Lo stupore, tuttavia, è che quando si arriva in vista della baia, Jeranto ha già ampiamente narrato di sé ad ogni passo del tragitto. In maniera quasi subliminale, il sentiero ha prodotto una rottura del tempo perché ha permesso di cambiare il proprio ritmo: il paesaggio attraversato ha mostrato le sue vicissitudini, ma altre ancora se ne possono cogliere ascoltandolo. Le storie del territorio narrano il rapporto che, nel tempo, gli abitanti del posto hanno instaurato con il loro ambiente: che si tratti di fiabe, leggende, cronache, fantasie o sublimazioni, i protagonisti di queste vicende – streghe, janare, sirene, monacielli, spiriti e fantasmi che infestano case, animali mostruosi, alberi magici, unguenti prodigiosi, spicchi di luna e crocicchi notturni – sono sempre espedienti per la spiegazione di specifici fenomeni naturali, stratagemmi per una pedagogia della convivenza collettiva, allegorie dei rapporti di dominio e subalternità, spunti per ribadire princìpi e regole morali. Non c’è confine tra le immagini reali e la realtà immaginata che le storie del territorio illustrano, al centro della loro narrazione c’è sempre la comunità e il suo spazio. Lungo il sentiero per la cala di Jeranto le voci popolari sono innumerevoli e, tutte, offrono sempre un punto di vista interno su quello “scenario culturale” che è il paesaggio.
Jeranto non è un luogo unico, sebbene ogni luogo sia a suo modo irripetibile; anche alcune altre località della Penisola Sorrentina condividono con Jeranto il carattere di “altrove”, ovvero di spazio riconducibile ad una dimensione interiore, quella che si ottiene attraversando un tempo e uno spazio di sospensione. Nondimeno, pochi luoghi come Jeranto custodiscono tante storie e tanto varie, racchiuse in un paesaggio stratificatosi nel corso di alcuni millenni.
Quando la baia si apre in fondo al sentiero, Jeranto smette di essere il regno di figure fantastiche più o meno paurose, ma comunque controllabili; essa diventa tutta d’un tratto una mancanza terribilmente concreta: è una montagna erosa dall’arroganza, lo squarcio di uno scempio che mai potrà essere risanato.
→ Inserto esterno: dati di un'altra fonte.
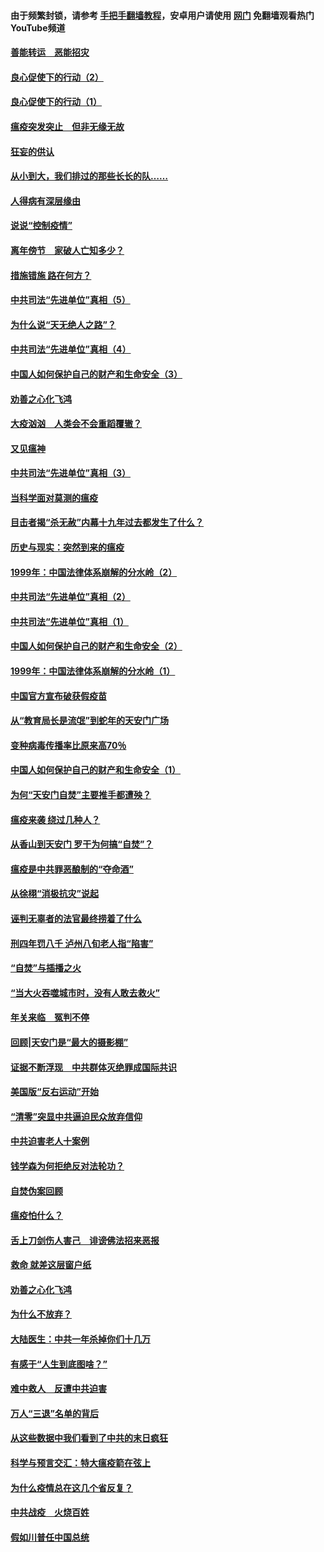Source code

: #### 由于频繁封锁，请参考 [手把手翻墙教程](https://github.com/gfw-breaker/guides/wiki/)，安卓用户请使用 [网门](https://github.com/gfw-breaker/nogfw/blob/master/dl.md?t=02281000) 免翻墙观看热门YouTube频道 

#### [善能转运　恶能招灾](../pages/19/421334.md?t=02281000) 

#### [良心促使下的行动（2）](../pages/19/421361.md?t=02281000) 

#### [良心促使下的行动（1）](../pages/19/421302.md?t=02281000) 

#### [瘟疫突发突止　但非无缘无故](../pages/19/421281.md?t=02281000) 

#### [狂妄的供认](../pages/19/421199.md?t=02281000) 

#### [从小到大，我们排过的那些长长的队……](../pages/19/421243.md?t=02281000) 

#### [人得病有深层缘由](../pages/19/420864.md?t=02281000) 

#### [说说“控制疫情”](../pages/19/420831.md?t=02281000) 

#### [离年傍节　家破人亡知多少？](../pages/19/420563.md?t=02281000) 

#### [措施错施  路在何方？](../pages/19/420076.md?t=02281000) 

#### [中共司法“先进单位”真相（5）](../pages/19/419453.md?t=02281000) 

#### [为什么说“天无绝人之路”？](../pages/19/419618.md?t=02281000) 

#### [中共司法“先进单位”真相（4）](../pages/19/419452.md?t=02281000) 

#### [中国人如何保护自己的财产和生命安全（3）](../pages/19/419405.md?t=02281000) 

#### [劝善之心化飞鸿](../pages/19/418758.md?t=02281000) 

#### [大疫汹汹　人类会不会重蹈覆辙？](../pages/19/419691.md?t=02281000) 

#### [又见瘟神](../pages/19/419225.md?t=02281000) 

#### [中共司法“先进单位”真相（3）](../pages/19/419451.md?t=02281000) 

#### [当科学面对莫测的瘟疫](../pages/19/419625.md?t=02281000) 

#### [目击者揭“杀无赦”内幕十九年过去都发生了什么？](../pages/19/419617.md?t=02281000) 

#### [历史与现实：突然到来的瘟疫](../pages/19/419619.md?t=02281000) 

#### [1999年：中国法律体系崩解的分水岭（2）](../pages/19/419455.md?t=02281000) 

#### [中共司法“先进单位”真相（2）](../pages/19/419450.md?t=02281000) 

#### [中共司法“先进单位”真相（1）](../pages/19/419449.md?t=02281000) 

#### [中国人如何保护自己的财产和生命安全（2）](../pages/19/419404.md?t=02281000) 

#### [1999年：中国法律体系崩解的分水岭（1）](../pages/19/419454.md?t=02281000) 

#### [中国官方宣布破获假疫苗](../pages/19/419504.md?t=02281000) 

#### [从“教育局长是流氓”到蛇年的天安门广场](../pages/19/419470.md?t=02281000) 

#### [变种病毒传播率比原来高70％](../pages/19/419456.md?t=02281000) 

#### [中国人如何保护自己的财产和生命安全（1）](../pages/19/419403.md?t=02281000) 

#### [为何“天安门自焚”主要推手都遭殃？](../pages/19/419348.md?t=02281000) 

#### [瘟疫来袭 绕过几种人？](../pages/19/419349.md?t=02281000) 

#### [从香山到天安门 罗干为何搞“自焚”？](../pages/19/419270.md?t=02281000) 

#### [瘟疫是中共罪恶酿制的“夺命酒”](../pages/19/419223.md?t=02281000) 

#### [从徐栩“消极抗灾”说起](../pages/19/419224.md?t=02281000) 

#### [诬判无辜者的法官最终捞着了什么](../pages/19/419268.md?t=02281000) 

#### [刑四年罚八千 泸州八旬老人指“陷害”](../pages/19/419232.md?t=02281000) 

#### [“自焚”与插播之火](../pages/19/419226.md?t=02281000) 

#### [“当大火吞噬城市时，没有人敢去救火”](../pages/19/419077.md?t=02281000) 

#### [年关来临　冤判不停](../pages/19/419093.md?t=02281000) 

#### [回顾|天安门是“最大的摄影棚”](../pages/19/380866.md?t=02281000) 

#### [证据不断浮现　中共群体灭绝罪成国际共识](../pages/19/419031.md?t=02281000) 

#### [美国版“反右运动”开始](../pages/19/419030.md?t=02281000) 

#### [“清零”突显中共逼迫民众放弃信仰](../pages/19/418995.md?t=02281000) 

#### [中共迫害老人十案例](../pages/19/418831.md?t=02281000) 

#### [钱学森为何拒绝反对法轮功？](../pages/19/418905.md?t=02281000) 

#### [自焚伪案回顾](../pages/19/418799.md?t=02281000) 

#### [瘟疫怕什么？](../pages/19/418800.md?t=02281000) 

#### [舌上刀剑伤人害己　诽谤佛法招来恶报](../pages/19/418731.md?t=02281000) 

#### [救命 就差这层窗户纸](../pages/19/418706.md?t=02281000) 

#### [劝善之心化飞鸿](../pages/19/416766.md?t=02281000) 

#### [为什么不放弃？](../pages/19/418691.md?t=02281000) 

#### [大陆医生：中共一年杀掉你们十几万](../pages/19/418670.md?t=02281000) 

#### [有感于“人生到底图啥？”](../pages/19/418624.md?t=02281000) 

#### [难中救人　反遭中共迫害](../pages/19/418414.md?t=02281000) 

#### [万人“三退”名单的背后](../pages/19/418505.md?t=02281000) 

#### [从这些数据中我们看到了中共的末日疯狂](../pages/19/418420.md?t=02281000) 

#### [科学与预言交汇：特大瘟疫箭在弦上](../pages/19/418266.md?t=02281000) 

#### [为什么疫情总在这几个省反复？](../pages/19/418219.md?t=02281000) 

#### [中共战疫　火烧百姓](../pages/19/418220.md?t=02281000) 

#### [假如川普任中国总统](../pages/19/418174.md?t=02281000)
Il vuoto della cava calcarea si impone come un monumento alla violazione, Jeranto diventa una lapide con i nomi dei minatori morti sul lavoro, il silenzio che segue un’esplosione [*]. Ciononostante, attualmente Jeranto da cava è tornata ad essere baia e ha assunto un ulteriore carattere, quello dell’orgoglio della resistenza, della capacità di non piegarsi ad un destino di colonizzazione e consumo: non più luogo di estrazione industrializzata, ma nemmeno stabilimento balneare come è accaduto ad altri giacimenti dismessi.
Non ci sono “bei tempi andati” nel paesaggio di Jeranto, quei bei tempi non sono mai esistiti; si trattava, al contrario, di epoche di fatica, di schiavitù, di mortalità infantile, di diritti negati, di subalternità classista e di diseguaglianza di genere. Ma la cadenza asincrona che oggi scandisce il divenire di Jeranto è il tesoro alla portata di chi vi si reca ascoltando le voci del suo paesaggio, le storie – vere o immaginate, non importa: sono tutte vere – di un tempo che, chissà, può aiutarci ad inserire una discontinuità nel fluire famelico del presente e ad elaborare un futuro dal ritmo rinnovato.